Concerns about the practical effects of race-conscious districting are fit subjects for debate by federal and state lawmakers: Is the Voting Rights Act in fact working to protect minority voting rights?

Such concerns might well serve, too, as grounds for court decisions to rein in overzealous interpretations of the Voting Rights Act - for example, by the Justice departments of the Reagan and Bush administrations - that guided state legislatures to the mistaken conclusion that the act requires the drawing of minority-majority districts wherever remotely possible.

This, however, isn't quite how the rulings are coming down.

Rather than tell state legislatures what they need not do, a majority of the high court is telling state legislatures what they cannot do. Thus does a majority of the high court, giving the lie to the frequent equation of conservatism with judicial restraint, venture further into the political thicket.

The new circumscription is that legislatures cannot make race a predominant factor in district-drawing. This is a corollary of the long-standing and correct principle that racial classifications, to pass constitutional muster, must withstand the strictest level of scrutiny in determining whether they further a legitimate public purpose. But one of those legitimate purposes has been to erase the effects of racial discrimination, an argument the court seems increasingly ready to discount.

Moreover, "predominant factor" can be a slippery concept when it comes to redistricting, which usually is the product of a complex of interests and motives.
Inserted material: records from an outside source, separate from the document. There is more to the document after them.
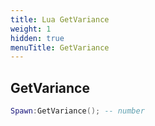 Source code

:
 ```yaml
---
title: Lua GetVariance
weight: 1
hidden: true
menuTitle: GetVariance
---
```

## GetVariance
```lua
Spawn:GetVariance(); -- number
``` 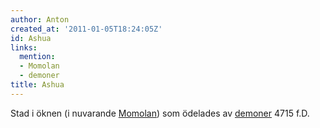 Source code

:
 ```yaml
---
author: Anton
created_at: '2011-01-05T18:24:05Z'
id: Ashua
links:
  mention:
  - Momolan
  - demoner
title: Ashua
---
```


Stad i öknen (i nuvarande [Momolan]) som ödelades av [demoner] 4715 f.D.

  [Momolan]: Momolan
  [demoner]: demoner
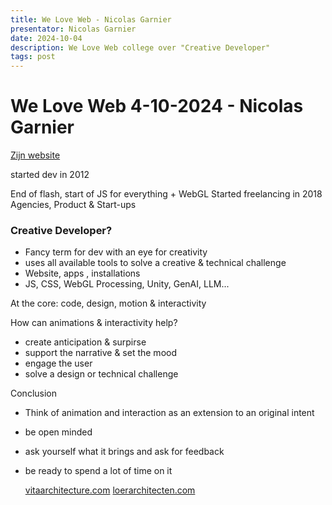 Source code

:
 ```yaml
---
title: We Love Web - Nicolas Garnier
presentator: Nicolas Garnier
date: 2024-10-04
description: We Love Web college over "Creative Developer"
tags: post
---
```



# We Love Web 4-10-2024 - Nicolas Garnier

[Zijn website](https://nico.computer/)

started dev in 2012

End of flash, start of JS for everything + WebGL
Started freelancing in 2018
Agencies, Product & Start-ups

### Creative Developer?
- Fancy term for dev with an eye for creativity
- uses all available tools to solve a creative & technical challenge
- Website, apps , installations
- JS, CSS, WebGL Processing, Unity, GenAI, LLM...

At the core: code, design, motion & interactivity

How can animations & interactivity help?

- create anticipation & surpirse 
- support the narrative & set the mood
- engage the user
- solve a design or technical challenge

Conclusion

- Think of animation and interaction as an extension to an original intent
- be open minded
- ask yourself what it brings and ask for feedback
- be ready to spend a lot of time on it

  [vitaarchitecture.com](vitaarchitecture.com)
  [loerarchitecten.com](loerarchitecten.com) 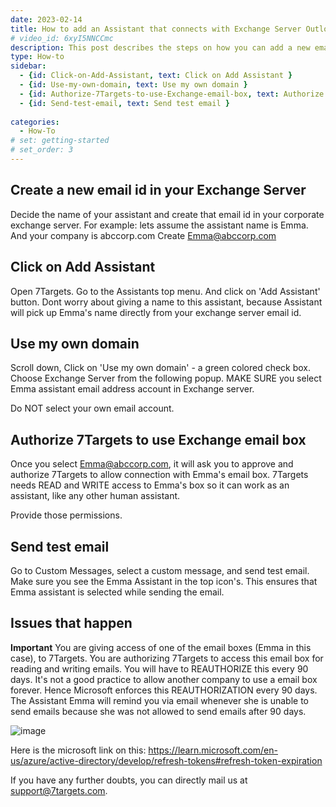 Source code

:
 ```yaml
---
date: 2023-02-14
title: How to add an Assistant that connects with Exchange Server Outlook email id
# video_id: 6xyI5NNCCmc
description: This post describes the steps on how you can add a new email id and connect it with a 7Targets AI Assistant. This enables all email communications to go via your email account. 
type: How-to
sidebar:
  - {id: Click-on-Add-Assistant, text: Click on Add Assistant }
  - {id: Use-my-own-domain, text: Use my own domain } 
  - {id: Authorize-7Targets-to-use-Exchange-email-box, text: Authorize 7Targets to use Exchange email box } 
  - {id: Send-test-email, text: Send test email } 
  
categories:
  - How-To
# set: getting-started
# set_order: 3
---
```


## Create a new email id in your Exchange Server
Decide the name of your assistant and create that email id in your corporate exchange server. 
For example: lets assume the assistant name is Emma. And your company is abccorp.com
Create Emma@abccorp.com

## Click on Add Assistant
Open 7Targets. 
Go to the Assistants top menu. 
And click on 'Add Assistant' button. 
Dont worry about giving a name to this assistant, because Assistant will pick up Emma's name directly from your exchange server email id.  

## Use my own domain
Scroll down, Click on 'Use my own domain' - a green colored check box. 
Choose Exchange Server from the following popup. 
MAKE SURE you select Emma assistant email address account in Exchange server. 

Do NOT select your own email account. 

## Authorize 7Targets to use Exchange email box
Once you select Emma@abccorp.com, it will ask you to approve and authorize 7Targets to allow connection with Emma's email box. 7Targets needs READ and WRITE access to Emma's box so it can work as an assistant, like any other human assistant. 

Provide those permissions. 

## Send test email
Go to Custom Messages, select a custom message, and send test email. 
Make sure you see the Emma Assistant in the top icon's. This ensures that Emma assistant is selected while sending the email. 

## Issues that happen 
**Important**
You are giving access of one of the email boxes (Emma in this case), to 7Targets. 
You are authorizing 7Targets to access this email box for reading and writing emails. 
You will have to REAUTHORIZE this every 90 days. 
It's not a good practice to allow another company to use a email box forever. Hence Microsoft enforces this REAUTHORIZATION every 90 days. 
The Assistant Emma will remind you via email whenever she is unable to send emails because she was not allowed to send emails after 90 days. 

![image](../../images/microsoft-block-account.png)

Here is the microsoft link on this: https://learn.microsoft.com/en-us/azure/active-directory/develop/refresh-tokens#refresh-token-expiration 

If you have any further doubts, you can directly mail us at support@7targets.com.

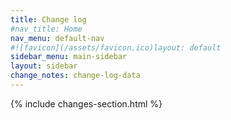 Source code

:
 ```yaml
---
title: Change log
#nav_title: Home
nav_menu: default-nav
#![favicon](/assets/favicon.ico)layout: default
sidebar_menu: main-sidebar
layout: sidebar
change_notes: change-log-data
---
```


<!--
{% assign todo-url = site.baseurl | append: "/content-docs/about/todo.html" %}
{% assign done-url = site.baseurl | append: "/content-docs/about/todo-done.html" %}

The latest release notes from all gnome Raku packages are noted here. See also the list of [todo]({{todo-url}}) notes and which [todo's are done]({{done-url}})
-->

{% include changes-section.html %}
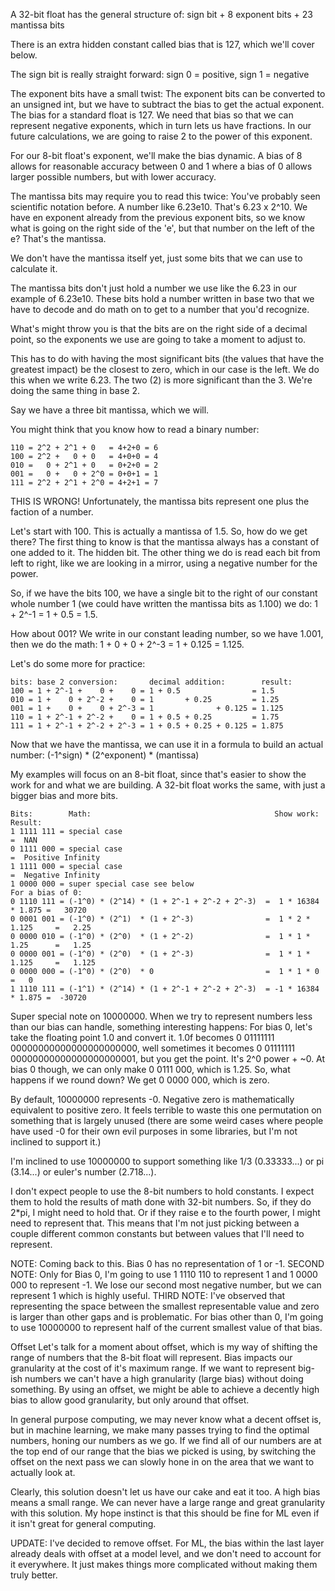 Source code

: 
A 32-bit float has the general structure of: sign bit + 8 exponent bits + 23 mantissa bits

There is an extra hidden constant called bias that is 127, which we'll cover below.

The sign bit is really straight forward:
sign 0 = positive, sign 1 = negative

The exponent bits have a small twist:
The exponent bits can be converted to an unsigned int, but we have to subtract the bias to get the actual exponent.
The bias for a standard float is 127. We need that bias so that we can represent negative exponents, which
in turn lets us have fractions. In our future calculations, we are going to raise 2 to the power of this
exponent.

For our 8-bit float's exponent, we'll make the bias dynamic. A bias of 8 allows for reasonable accuracy between 0 and 1
where a bias of 0 allows larger possible numbers, but with lower accuracy.

The mantissa bits may require you to read this twice:
You've probably seen scientific notation before. A number like 6.23e10. That's 6.23 x 2^10.
We have en exponent already from the previous exponent bits, so we know what is going on
the right side of the 'e', but that number on the left of the e? That's the mantissa.

We don't have the mantissa itself yet, just some bits that we can use to calculate it.

The mantissa bits don't just hold a number we use like the 6.23 in our example of 6.23e10. These bits
hold a number written in base two that we have to decode and do math on to get to a number that you'd recognize.

What's might throw you is that the bits are on the right side of a decimal point, so the exponents we use
are going to take a moment to adjust to.

This has to do with having the most significant bits (the values that have the greatest impact) be the closest
to zero, which in our case is the left. We do this when we write 6.23. The two (2) is more significant than the 3.
We're doing the same thing in base 2.

Say we have a three bit mantissa, which we will.

You might think that you know how to read a binary number:
```
110 = 2^2 + 2^1 + 0   = 4+2+0 = 6
100 = 2^2 +   0 + 0   = 4+0+0 = 4
010 =   0 + 2^1 + 0   = 0+2+0 = 2
001 =   0 +   0 + 2^0 = 0+0+1 = 1
111 = 2^2 + 2^1 + 2^0 = 4+2+1 = 7
```

THIS IS WRONG! Unfortunately, the mantissa bits represent one plus the faction of a number.

Let's start with 100. This is actually a mantissa of 1.5. So, how do we get there?
The first thing to know is that the mantissa always has a constant of one added to it. The hidden bit.
The other thing we do is read each bit from left to right, like we are looking in a mirror, using
a negative number for the power.

So, if we have the bits 100, we have a single bit to the right of our constant whole number 1 (we could have
written the mantissa bits as 1.100) we do: 1 + 2^-1 = 1 + 0.5 = 1.5.

How about 001? We write in our constant leading number, so we have 1.001, then we do the math:
1 + 0 + 0 + 2^-3 = 1 + 0.125 = 1.125.

Let's do some more for practice:
```
bits: base 2 conversion:       decimal addition:        result:
100 = 1 + 2^-1 +    0 +    0 = 1 + 0.5                = 1.5
010 = 1 +    0 + 2^-2 +    0 = 1       + 0.25         = 1.25
001 = 1 +    0 +    0 + 2^-3 = 1              + 0.125 = 1.125
110 = 1 + 2^-1 + 2^-2 +    0 = 1 + 0.5 + 0.25         = 1.75
111 = 1 + 2^-1 + 2^-2 + 2^-3 = 1 + 0.5 + 0.25 + 0.125 = 1.875
```

Now that we have the mantissa, we can use it in a formula to build an actual number:
(-1^sign) * (2^exponent) * (mantissa)

My examples will focus on an 8-bit float, since that's easier to show the work for and
what we are building. A 32-bit float works the same, with just a bigger bias and more
bits.

```
Bits:        Math:                                         Show work:       Result:
1 1111 111 = special case                                                     =  NAN
0 1111 000 = special case                                                     =  Positive Infinity
1 1111 000 = special case                                                     =  Negative Infinity
1 0000 000 = super special case see below
For a bias of 0:
0 1110 111 = (-1^0) * (2^14) * (1 + 2^-1 + 2^-2 + 2^-3)  =  1 * 16384 * 1.875 =   30720
0 0001 001 = (-1^0) * (2^1)  * (1 + 2^-3)                =  1 * 2 * 1.125     =   2.25
0 0000 010 = (-1^0) * (2^0)  * (1 + 2^-2)                =  1 * 1 * 1.25      =   1.25
0 0000 001 = (-1^0) * (2^0)  * (1 + 2^-3)                =  1 * 1 * 1.125     =   1.125
0 0000 000 = (-1^0) * (2^0)  * 0                         =  1 * 1 * 0         =   0
1 1110 111 = (-1^1) * (2^14) * (1 + 2^-1 + 2^-2 + 2^-3)  = -1 * 16384 * 1.875 =  -30720
```
Super special note on 10000000.
When we try to represent numbers less than our bias can handle, something
interesting happens: For bias 0, let's take the floating point 1.0 and convert it. 1.0f
becomes 0 01111111 00000000000000000000000, well sometimes it becomes 0 01111111 00000000000000000000001, but
you get the point. It's 2^0 power + ~0. At bias 0 though, we can only make 0 0111 000, which is 1.25. So,
what happens if we round down? We get 0 0000 000, which is zero.

By default, 10000000 represents -0. Negative zero is mathematically equivalent to positive zero. It feels
terrible to waste this one permutation on something that is largely unused (there are some weird cases
where people have used -0 for their own evil purposes in some libraries, but I'm not inclined to support it.)

I'm inclined to use 10000000 to support something like 1/3 (0.33333...) or pi (3.14...) or euler's number (2.718...).

I don't expect people to use the 8-bit numbers to hold constants. I expect them to hold the results of math done
with 32-bit numbers. So, if they do 2*pi, I might need to hold that. Or if they raise e to the fourth power,
I might need to represent that. This means that I'm not just picking between a couple different common constants
but between values that I'll need to represent.

NOTE: Coming back to this. Bias 0 has no representation of 1 or -1.
SECOND NOTE: Only for Bias 0, I'm going to use 1 1110 110 to represent 1 and 1 0000 000 to represent -1.
We lose our second most negative number, but we can represent 1 which is highly useful.
THIRD NOTE: I've observed that representing the space between the smallest representable value and zero is
larger than other gaps and is problematic. For bias other than 0, I'm going to use 10000000 to represent half
of the current smallest value of that bias.


Offset
Let's talk for a moment about offset, which is my way of shifting the range of numbers that the 8-bit float will
represent. Bias impacts our granularity at the cost of it's maximum range. If we want to represent big-ish numbers
we can't have a high granularity (large bias) without doing something. By using an offset, we might be able
to achieve a decently high bias to allow good granularity, but only around that offset.

In general purpose computing, we may never know what a decent offset is, but in machine learning, we make many
passes trying to find the optimal numbers, honing our numbers as we go. If we find all of our numbers are at the
top end of our range that the bias we picked is using, by switching the offset on the next pass we can slowly
hone in on the area that we want to actually look at.

Clearly, this solution doesn't let us have our cake and eat it too. A high bias means a small range. We can
never have a large range and great granularity with this solution. My hope instinct is that this should be
fine for ML even if it isn't great for general computing.


UPDATE: I've decided to remove offset. For ML, the bias within the last layer already deals with offset
at a model level, and we don't need to account for it everywhere. It just makes things more complicated
without making them truly better. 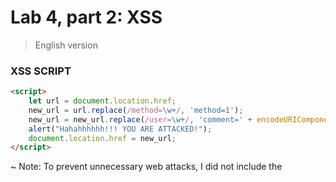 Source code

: # Lab 4, part 2: XSS

> English version



### XSS SCRIPT

```html
<script>
    let url = document.location.href;
    new_url = url.replace(/method=\w+/, 'method=1');
    new_url = new_url.replace(/user=\w+/, 'comment=' + encodeURIComponent(url));
    alert("Hahahhhhhh!!! YOU ARE ATTACKED!");
    document.location.href = new_url;
</script>
```

~ Note: To prevent unnecessary web attacks, I did not include the <script> tag in my script.

------

### DESCRIBETION

In particular, my XSS script did the following:

1. Obtained the current URL of the page and saved it in a variable named `url`.
2. Used a regular expression to replace the `method` parameter in the URL with '1' and replace the `user` parameter with `comment=` followed by the encoded current URL, and saved the modified URL in a variable named `new_url`.
3. Displayed an alert box to inform the user that they have been attacked.
4. Used the`document.location.href` property to redirect the current page to the URL specified by `new_url`.

AND → This is a non-persistent attack.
The Virginia map is absurd, and should be overturned, as it forces Norfolk and Richmond voters into an ugly and gerrymandered, if black-majority, district that increases rather than decreases racial polarization and decreases rather than increases minority voter leverage.

But, as defenders of the Virginia map point out, its drawing also reflected a legislative desire to protect incumbent Democrats and force two Republicans (Rep. Thomas Bliley and then-Rep., now-Gov. George Allen) into the same district. Those motives are rankly political, of course, and far from noble. So far, though, judges have not said politics is unconstitutional.

The Supreme Court should tread on redistricting, but more cautiously.